Pitfall #7: Not monitoring your credit score
Letting your credit score decline is the seventh pitfall to be wary of. Your credit score is based on your history. If you do things to build a bad record in your twenties such as missing payments, it is very likely to haunt you for decades to come. It is possible to repair the damage you created in your twenties, but it takes time. It truly is best to start out with good credit in the first place.
Pitfall #8: Going into debt for your wedding
The eighth pitfall in the road is going into debt for a wedding. Your wedding is a big day, but it is only one day. Come up with a budget for the event and consider your options carefully before you take the plunge and end up with long-term debt hanging over you.
Pitfall #9: Not discussing finances with your significant other
The ninth pitfall goes with the eighth: not discussing finances with your significant other. This can be an uneasy conversation to have, but it is important. Talk about how you invest and save money, and how you handle large purchases. Be honest about your views on money and work together to come up with viable financial goals.

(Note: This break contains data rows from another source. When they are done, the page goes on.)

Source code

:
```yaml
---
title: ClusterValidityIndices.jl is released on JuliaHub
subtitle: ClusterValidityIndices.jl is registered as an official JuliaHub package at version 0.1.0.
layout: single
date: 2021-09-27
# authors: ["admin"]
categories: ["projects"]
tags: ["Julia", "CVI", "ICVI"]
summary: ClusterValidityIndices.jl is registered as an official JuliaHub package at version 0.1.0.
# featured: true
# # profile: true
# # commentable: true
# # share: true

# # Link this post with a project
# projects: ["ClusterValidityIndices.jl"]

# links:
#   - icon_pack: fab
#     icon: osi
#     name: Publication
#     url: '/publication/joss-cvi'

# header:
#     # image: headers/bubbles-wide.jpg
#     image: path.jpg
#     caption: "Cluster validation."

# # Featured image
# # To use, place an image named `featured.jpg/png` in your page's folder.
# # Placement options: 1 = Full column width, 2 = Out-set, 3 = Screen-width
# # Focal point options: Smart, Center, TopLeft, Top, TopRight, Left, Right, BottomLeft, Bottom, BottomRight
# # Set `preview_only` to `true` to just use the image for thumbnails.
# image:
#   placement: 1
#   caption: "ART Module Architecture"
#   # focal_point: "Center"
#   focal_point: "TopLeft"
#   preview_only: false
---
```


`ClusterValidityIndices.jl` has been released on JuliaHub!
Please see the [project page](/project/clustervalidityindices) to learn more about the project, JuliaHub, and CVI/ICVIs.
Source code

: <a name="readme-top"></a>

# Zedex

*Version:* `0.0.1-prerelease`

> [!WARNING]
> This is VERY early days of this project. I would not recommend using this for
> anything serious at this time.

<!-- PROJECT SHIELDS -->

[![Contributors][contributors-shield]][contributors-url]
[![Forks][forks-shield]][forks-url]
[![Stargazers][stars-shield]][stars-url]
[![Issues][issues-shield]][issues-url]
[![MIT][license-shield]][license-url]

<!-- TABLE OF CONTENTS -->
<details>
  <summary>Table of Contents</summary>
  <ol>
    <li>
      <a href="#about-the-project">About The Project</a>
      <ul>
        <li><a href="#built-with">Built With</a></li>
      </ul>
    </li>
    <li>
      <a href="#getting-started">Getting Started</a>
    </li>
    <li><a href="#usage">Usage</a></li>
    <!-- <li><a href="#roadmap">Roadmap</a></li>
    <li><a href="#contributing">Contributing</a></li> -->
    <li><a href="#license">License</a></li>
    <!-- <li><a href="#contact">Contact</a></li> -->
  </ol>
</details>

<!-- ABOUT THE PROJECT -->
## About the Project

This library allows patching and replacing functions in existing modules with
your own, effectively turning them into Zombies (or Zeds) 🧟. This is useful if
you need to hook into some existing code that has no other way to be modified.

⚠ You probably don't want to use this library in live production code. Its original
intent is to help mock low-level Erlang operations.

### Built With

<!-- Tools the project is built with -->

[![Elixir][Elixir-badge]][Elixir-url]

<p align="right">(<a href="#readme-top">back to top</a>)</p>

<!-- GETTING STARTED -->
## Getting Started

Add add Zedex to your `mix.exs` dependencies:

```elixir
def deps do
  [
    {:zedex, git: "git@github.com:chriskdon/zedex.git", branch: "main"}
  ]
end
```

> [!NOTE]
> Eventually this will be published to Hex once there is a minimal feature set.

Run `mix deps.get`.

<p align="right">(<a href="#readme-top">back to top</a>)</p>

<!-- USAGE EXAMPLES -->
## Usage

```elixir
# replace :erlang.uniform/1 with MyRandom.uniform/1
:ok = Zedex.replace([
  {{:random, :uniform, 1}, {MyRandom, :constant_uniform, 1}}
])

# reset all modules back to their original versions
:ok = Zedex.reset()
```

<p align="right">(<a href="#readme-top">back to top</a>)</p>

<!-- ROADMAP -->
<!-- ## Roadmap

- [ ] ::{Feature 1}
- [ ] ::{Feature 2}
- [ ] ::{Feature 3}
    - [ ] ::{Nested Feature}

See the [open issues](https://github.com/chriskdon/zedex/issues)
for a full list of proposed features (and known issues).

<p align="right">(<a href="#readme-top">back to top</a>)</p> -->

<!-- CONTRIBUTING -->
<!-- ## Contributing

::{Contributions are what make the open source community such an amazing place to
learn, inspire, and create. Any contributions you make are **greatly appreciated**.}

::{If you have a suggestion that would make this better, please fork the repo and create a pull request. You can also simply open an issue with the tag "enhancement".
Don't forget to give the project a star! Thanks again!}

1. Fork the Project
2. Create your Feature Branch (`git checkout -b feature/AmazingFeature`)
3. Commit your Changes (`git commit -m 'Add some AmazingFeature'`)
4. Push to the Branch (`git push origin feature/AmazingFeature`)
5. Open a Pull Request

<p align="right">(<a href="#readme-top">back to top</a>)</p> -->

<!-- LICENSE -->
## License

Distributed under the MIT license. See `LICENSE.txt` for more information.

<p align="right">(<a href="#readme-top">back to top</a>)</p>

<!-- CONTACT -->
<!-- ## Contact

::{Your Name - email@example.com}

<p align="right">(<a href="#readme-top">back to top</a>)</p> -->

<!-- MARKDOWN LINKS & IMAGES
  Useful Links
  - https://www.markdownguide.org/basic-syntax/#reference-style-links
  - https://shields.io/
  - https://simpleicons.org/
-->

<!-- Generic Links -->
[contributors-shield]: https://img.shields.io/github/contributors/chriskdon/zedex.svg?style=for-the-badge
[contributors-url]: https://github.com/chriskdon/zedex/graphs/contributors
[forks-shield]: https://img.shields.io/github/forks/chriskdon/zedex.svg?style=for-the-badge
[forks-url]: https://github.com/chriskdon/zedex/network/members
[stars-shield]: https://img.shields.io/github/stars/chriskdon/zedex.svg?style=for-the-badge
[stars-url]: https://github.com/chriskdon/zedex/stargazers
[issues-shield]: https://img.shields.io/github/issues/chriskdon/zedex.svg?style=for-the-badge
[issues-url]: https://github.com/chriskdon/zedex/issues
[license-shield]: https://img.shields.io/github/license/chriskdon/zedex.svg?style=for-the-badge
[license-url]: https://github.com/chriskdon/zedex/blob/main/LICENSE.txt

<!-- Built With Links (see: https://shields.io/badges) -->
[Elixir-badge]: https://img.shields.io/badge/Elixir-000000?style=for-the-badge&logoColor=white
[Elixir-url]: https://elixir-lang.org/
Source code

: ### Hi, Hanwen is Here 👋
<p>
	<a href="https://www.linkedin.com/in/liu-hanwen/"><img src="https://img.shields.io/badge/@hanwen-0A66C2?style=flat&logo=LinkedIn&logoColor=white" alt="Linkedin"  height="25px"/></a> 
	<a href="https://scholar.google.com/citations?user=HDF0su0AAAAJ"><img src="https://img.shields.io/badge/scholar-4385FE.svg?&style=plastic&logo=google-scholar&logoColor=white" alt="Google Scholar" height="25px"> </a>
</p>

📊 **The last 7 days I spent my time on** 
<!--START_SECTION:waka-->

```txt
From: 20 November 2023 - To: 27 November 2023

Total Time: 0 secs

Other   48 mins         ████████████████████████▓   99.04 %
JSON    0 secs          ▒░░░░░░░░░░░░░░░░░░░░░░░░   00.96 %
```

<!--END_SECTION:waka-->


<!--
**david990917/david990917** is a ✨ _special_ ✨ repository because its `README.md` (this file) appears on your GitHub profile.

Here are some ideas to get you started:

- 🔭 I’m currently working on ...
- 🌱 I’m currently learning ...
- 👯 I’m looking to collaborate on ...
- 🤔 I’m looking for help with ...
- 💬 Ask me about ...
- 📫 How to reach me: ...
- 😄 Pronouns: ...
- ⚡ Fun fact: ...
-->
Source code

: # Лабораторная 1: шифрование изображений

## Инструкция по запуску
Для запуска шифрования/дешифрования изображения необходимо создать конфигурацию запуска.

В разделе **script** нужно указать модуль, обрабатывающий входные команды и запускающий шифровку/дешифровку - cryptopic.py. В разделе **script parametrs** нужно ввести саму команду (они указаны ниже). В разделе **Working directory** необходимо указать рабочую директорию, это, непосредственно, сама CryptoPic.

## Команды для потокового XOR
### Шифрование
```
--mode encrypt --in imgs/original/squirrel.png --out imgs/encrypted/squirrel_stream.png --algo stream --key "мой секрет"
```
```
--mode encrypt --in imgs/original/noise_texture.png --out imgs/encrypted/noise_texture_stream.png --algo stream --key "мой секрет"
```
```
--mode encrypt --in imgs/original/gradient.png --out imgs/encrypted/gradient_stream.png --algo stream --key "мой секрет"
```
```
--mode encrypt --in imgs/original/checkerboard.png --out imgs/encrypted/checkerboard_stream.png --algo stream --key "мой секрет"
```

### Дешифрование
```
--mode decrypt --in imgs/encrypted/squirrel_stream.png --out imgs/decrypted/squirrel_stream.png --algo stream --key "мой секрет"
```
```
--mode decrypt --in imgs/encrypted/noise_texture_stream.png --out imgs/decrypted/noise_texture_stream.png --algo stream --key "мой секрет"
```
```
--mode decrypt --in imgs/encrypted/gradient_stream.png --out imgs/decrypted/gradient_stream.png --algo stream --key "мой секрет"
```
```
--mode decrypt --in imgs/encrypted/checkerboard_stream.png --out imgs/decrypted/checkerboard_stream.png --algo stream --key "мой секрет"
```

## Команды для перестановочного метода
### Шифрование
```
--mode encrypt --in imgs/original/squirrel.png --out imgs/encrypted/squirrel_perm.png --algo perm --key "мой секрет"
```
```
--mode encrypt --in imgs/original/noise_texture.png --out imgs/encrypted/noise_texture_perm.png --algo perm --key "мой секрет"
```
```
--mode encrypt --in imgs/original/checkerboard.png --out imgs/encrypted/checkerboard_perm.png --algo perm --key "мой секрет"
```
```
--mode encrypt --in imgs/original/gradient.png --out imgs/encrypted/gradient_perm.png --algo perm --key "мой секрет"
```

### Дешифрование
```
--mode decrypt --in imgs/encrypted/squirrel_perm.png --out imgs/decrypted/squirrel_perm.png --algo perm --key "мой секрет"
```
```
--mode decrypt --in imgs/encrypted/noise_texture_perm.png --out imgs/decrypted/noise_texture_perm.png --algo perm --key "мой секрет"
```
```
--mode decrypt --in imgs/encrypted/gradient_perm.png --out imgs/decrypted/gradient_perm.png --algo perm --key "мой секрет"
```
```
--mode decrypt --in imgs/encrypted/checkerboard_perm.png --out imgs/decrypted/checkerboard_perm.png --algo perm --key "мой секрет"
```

Pitfall #10: Having your financial security linked to your family and friends’ money
Finally, the tenth pitfalls to avoid on the road to financial security is going to friends and family for money. Friendships can potentially end when money becomes involved. This is especially likely if you borrow from a friend and then can’t pay him or her back. Save your friendships and family relations by going to the bank for a loan if you need extra money.